(Given data Opens)

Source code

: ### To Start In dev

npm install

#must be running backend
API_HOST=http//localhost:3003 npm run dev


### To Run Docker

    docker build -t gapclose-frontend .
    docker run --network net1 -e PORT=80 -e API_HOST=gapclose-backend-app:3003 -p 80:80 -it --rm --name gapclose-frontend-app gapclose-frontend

(Given data Closes)

**What you have to do**
Going through the entries above, count the lines that have the word "backend" and state that count alone.

**Answer box**
2